Não sou especialista em futsal, nem percebo o suficiente do jogo para ter opiniões interessantes acerca dele, pelo que me absterei de falar dele em pormenor. No entanto, não posso deixar de referir que o futsal, nem que seja pelas dimensões do campo e pelo número de jogadores em cada equipa (o que faz com que a interacção entre jogadores e entre equipas seja diferente de um jogo em que o número de jogadores é diferente), é um jogo muito diferente do futebol. Como se joga com os pés e como muitas das regras são semelhantes às do futebol, as pessoas têm a tendência a achar que são jogos parecidos. Eu acho que as parecenças são superficiais, e que, no que há de essencial, o futebol é tão distinto do futsal como do basquetebol. É também por isso que a ideia de que este Barcelona tenta emular o carrossel que tipicamente as equipas de futsal utilizam me parece francamente absurda.
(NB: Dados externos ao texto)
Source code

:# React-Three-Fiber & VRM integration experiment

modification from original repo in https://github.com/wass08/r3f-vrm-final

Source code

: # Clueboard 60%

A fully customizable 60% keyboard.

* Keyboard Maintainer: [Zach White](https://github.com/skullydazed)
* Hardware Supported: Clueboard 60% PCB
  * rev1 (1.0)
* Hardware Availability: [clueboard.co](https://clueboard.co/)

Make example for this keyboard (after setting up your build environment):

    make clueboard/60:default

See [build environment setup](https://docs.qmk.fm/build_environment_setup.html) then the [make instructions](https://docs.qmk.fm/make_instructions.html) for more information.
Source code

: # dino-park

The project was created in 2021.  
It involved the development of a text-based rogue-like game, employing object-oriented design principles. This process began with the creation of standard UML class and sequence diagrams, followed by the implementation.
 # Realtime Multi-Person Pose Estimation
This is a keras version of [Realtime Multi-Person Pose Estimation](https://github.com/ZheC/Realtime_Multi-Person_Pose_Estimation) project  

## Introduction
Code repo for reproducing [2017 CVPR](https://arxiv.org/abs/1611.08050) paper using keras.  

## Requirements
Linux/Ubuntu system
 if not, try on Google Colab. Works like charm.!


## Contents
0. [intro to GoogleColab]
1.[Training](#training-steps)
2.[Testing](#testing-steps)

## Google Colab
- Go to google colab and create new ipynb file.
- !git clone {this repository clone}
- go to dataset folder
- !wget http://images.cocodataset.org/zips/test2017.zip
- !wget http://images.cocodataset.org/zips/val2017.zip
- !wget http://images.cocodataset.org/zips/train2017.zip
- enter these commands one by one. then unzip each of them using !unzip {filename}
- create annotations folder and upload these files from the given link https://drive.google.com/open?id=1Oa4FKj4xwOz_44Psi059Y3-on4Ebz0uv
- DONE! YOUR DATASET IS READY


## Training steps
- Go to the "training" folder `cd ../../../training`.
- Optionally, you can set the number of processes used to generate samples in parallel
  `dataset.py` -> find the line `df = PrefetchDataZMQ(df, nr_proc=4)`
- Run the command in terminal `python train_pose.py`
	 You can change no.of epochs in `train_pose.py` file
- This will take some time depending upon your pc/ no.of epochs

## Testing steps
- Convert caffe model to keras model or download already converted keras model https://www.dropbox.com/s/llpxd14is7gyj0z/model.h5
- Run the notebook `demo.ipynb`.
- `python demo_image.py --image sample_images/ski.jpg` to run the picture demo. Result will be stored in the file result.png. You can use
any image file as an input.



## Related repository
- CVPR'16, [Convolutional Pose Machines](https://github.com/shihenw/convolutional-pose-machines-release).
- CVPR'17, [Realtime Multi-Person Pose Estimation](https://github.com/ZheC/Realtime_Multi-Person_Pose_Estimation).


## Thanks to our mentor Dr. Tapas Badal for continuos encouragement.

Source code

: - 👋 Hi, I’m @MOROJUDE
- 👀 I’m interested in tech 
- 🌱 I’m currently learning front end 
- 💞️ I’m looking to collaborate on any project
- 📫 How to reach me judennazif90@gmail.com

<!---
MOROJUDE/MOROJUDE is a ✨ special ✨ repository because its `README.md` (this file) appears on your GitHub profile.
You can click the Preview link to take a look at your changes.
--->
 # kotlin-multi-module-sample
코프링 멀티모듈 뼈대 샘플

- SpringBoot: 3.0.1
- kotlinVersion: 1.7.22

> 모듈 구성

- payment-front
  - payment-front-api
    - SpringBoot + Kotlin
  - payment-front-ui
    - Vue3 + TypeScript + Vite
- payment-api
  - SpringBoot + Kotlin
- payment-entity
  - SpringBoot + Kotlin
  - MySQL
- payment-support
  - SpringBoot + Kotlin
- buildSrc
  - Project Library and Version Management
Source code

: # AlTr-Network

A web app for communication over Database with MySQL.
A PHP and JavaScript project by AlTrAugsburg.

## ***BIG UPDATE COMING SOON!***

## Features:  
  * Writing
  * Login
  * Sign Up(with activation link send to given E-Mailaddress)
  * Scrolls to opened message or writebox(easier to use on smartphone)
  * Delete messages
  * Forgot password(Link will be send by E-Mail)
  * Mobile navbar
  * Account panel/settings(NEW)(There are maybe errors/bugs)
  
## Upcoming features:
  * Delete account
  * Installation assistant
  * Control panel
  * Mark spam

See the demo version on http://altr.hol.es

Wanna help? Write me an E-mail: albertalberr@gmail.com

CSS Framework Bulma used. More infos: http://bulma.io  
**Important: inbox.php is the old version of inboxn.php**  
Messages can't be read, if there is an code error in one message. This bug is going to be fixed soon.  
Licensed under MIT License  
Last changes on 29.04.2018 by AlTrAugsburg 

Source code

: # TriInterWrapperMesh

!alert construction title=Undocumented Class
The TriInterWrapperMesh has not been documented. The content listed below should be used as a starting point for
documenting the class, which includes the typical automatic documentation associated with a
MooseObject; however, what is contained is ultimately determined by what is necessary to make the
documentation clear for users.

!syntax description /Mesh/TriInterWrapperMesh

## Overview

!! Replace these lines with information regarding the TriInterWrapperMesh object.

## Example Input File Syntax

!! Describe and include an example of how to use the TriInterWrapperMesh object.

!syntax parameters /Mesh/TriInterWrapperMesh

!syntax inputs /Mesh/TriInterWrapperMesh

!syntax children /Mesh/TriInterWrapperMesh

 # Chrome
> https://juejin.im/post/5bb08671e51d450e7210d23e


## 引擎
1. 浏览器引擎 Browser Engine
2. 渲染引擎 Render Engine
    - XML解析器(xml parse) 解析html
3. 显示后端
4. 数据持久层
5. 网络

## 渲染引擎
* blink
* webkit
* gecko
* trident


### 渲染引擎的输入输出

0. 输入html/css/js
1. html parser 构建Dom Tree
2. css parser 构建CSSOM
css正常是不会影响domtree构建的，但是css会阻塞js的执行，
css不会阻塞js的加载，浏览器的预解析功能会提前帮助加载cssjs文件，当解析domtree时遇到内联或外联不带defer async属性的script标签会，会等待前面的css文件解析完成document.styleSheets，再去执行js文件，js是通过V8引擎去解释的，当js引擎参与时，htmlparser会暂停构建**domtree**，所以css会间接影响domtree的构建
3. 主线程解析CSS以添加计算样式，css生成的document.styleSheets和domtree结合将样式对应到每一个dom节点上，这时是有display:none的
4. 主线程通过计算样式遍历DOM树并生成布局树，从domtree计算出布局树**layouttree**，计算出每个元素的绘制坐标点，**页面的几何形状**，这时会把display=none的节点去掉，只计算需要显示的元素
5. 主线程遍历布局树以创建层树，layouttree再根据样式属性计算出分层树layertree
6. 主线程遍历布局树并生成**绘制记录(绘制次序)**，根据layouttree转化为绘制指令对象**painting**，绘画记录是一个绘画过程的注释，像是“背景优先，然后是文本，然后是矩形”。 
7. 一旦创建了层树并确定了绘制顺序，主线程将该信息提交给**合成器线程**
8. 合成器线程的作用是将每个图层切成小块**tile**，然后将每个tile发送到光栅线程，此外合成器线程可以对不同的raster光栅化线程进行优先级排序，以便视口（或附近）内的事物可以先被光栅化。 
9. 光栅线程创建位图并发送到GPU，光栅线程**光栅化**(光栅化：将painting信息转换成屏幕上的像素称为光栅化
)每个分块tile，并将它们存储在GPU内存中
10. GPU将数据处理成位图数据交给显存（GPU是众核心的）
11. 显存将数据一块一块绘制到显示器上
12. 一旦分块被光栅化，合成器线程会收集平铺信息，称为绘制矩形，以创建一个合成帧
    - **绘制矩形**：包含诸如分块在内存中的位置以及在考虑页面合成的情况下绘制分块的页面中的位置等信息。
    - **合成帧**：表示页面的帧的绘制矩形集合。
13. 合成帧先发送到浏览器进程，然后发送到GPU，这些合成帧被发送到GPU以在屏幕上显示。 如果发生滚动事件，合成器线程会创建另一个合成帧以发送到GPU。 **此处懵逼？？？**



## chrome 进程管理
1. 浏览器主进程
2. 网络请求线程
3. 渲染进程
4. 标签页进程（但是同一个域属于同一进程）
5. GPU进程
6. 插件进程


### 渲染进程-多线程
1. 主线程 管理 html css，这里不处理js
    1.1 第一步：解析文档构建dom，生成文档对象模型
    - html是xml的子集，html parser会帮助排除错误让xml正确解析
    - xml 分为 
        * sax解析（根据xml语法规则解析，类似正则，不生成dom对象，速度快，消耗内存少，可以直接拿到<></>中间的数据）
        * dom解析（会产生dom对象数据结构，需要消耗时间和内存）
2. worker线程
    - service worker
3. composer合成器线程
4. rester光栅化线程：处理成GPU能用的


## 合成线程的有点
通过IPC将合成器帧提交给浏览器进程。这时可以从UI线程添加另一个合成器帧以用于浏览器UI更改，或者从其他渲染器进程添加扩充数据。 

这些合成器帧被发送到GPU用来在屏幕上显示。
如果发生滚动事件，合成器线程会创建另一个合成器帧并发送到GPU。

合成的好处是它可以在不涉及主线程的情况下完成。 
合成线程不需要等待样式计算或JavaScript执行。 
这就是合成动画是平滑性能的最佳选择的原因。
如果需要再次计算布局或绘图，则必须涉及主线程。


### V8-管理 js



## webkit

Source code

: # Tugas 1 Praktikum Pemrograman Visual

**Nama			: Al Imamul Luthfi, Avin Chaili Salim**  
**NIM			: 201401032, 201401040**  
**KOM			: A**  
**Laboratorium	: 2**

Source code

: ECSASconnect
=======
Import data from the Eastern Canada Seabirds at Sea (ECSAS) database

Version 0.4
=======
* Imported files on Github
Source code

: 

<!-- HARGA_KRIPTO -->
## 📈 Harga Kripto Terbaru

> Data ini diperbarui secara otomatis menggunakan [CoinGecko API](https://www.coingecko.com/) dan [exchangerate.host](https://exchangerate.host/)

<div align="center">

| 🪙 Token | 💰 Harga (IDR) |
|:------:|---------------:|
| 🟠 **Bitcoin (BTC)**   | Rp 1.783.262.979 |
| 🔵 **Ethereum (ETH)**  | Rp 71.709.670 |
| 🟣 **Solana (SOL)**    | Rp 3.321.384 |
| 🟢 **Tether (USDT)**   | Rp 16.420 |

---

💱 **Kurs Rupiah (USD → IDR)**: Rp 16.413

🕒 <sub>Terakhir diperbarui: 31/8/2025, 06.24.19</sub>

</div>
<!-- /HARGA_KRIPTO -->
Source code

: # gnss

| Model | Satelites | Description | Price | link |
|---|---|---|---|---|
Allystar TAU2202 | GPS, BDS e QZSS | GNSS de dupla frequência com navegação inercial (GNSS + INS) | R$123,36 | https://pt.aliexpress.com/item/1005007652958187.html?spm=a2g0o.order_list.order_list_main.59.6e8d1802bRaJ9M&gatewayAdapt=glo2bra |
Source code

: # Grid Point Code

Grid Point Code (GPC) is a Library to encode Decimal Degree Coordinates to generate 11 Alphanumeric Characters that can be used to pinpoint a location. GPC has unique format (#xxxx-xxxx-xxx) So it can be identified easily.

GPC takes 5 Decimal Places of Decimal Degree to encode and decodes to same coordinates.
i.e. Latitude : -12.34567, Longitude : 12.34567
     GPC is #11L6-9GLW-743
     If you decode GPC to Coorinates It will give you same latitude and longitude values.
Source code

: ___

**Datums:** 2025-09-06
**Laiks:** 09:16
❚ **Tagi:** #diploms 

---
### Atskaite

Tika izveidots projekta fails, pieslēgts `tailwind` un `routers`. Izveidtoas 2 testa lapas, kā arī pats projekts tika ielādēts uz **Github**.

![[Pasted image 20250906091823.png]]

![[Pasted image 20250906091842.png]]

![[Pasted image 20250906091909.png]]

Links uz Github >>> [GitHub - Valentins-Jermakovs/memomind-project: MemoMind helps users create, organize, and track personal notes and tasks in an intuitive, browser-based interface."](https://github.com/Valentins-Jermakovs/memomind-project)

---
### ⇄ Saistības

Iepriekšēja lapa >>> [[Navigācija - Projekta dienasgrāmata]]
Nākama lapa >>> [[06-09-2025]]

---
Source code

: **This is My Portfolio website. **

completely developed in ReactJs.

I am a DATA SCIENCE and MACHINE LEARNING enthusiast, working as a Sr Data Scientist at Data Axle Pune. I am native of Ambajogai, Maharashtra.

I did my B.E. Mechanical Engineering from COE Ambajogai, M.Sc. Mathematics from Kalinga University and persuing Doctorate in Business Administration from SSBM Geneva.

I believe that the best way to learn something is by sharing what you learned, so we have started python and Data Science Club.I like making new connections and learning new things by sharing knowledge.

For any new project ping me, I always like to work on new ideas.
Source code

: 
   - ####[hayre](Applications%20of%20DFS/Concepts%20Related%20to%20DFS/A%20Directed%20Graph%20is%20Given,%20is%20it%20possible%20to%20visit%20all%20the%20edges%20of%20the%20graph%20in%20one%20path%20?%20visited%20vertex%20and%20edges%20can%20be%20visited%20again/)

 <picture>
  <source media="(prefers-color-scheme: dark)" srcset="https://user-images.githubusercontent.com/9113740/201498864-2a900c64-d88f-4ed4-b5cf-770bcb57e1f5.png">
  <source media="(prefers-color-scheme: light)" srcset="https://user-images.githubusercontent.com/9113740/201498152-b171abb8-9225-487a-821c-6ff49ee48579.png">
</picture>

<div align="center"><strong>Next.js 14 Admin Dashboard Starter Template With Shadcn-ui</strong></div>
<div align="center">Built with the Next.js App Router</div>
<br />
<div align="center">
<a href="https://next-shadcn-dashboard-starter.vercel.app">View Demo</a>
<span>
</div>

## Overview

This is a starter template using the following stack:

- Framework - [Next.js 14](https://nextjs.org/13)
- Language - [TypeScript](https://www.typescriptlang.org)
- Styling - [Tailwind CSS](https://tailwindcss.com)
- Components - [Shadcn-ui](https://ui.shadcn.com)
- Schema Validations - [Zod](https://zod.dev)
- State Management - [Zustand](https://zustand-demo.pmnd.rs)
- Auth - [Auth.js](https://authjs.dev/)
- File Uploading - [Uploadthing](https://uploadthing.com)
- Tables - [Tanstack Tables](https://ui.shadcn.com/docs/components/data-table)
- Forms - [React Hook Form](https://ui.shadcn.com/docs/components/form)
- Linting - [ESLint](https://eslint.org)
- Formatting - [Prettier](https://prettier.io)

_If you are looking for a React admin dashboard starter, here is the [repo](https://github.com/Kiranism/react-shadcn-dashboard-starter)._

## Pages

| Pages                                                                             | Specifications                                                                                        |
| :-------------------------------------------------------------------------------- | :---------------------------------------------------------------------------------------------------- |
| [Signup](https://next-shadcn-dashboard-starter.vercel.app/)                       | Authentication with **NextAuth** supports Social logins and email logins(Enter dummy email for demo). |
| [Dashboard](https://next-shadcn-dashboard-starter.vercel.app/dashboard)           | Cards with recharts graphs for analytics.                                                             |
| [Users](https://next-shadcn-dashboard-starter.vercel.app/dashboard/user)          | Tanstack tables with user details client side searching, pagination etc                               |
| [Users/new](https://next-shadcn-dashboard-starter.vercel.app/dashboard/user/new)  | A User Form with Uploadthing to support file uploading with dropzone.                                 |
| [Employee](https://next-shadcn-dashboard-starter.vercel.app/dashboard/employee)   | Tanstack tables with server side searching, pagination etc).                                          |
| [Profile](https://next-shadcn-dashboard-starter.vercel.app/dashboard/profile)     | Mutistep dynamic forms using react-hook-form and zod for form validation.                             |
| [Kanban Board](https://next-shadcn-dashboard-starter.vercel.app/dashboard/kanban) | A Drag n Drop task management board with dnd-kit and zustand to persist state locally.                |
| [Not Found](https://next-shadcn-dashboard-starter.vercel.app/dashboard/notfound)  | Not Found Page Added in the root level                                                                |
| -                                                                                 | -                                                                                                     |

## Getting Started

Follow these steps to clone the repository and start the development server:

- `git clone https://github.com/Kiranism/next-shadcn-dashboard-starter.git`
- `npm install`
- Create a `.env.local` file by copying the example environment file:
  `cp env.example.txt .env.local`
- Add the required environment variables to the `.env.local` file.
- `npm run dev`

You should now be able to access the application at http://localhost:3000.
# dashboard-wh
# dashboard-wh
No futsal, a ideia de cobertura (ofensiva ou defensiva) muito provavelmente não faz sentido (ou tem um sentido muito diferente); no futebol é fundamental. Para ser justo, as pessoas não acham que o Barcelona utilize um carrossel em que todos os seus jogadores intervêm. Mas muitas acham que, pelo menos do meio-campo para a frente, é assim que a equipa joga, sendo por isso que causa tantos problemas aos adversários. Se o Barça utilizasse um carrossel, pelo menos do meio-campo para a frente qualquer jogador poderia passar por qualquer posição. E isso não é verdade. Ninguém vê o médio defensivo à frente dos médios ofensivos. Ninguém vê o extremo a fazer cobertura ao médio defensivo. Saber aproveitar os espaços interiores é muito mais importante do que fazer a equipa circular como um carrossel.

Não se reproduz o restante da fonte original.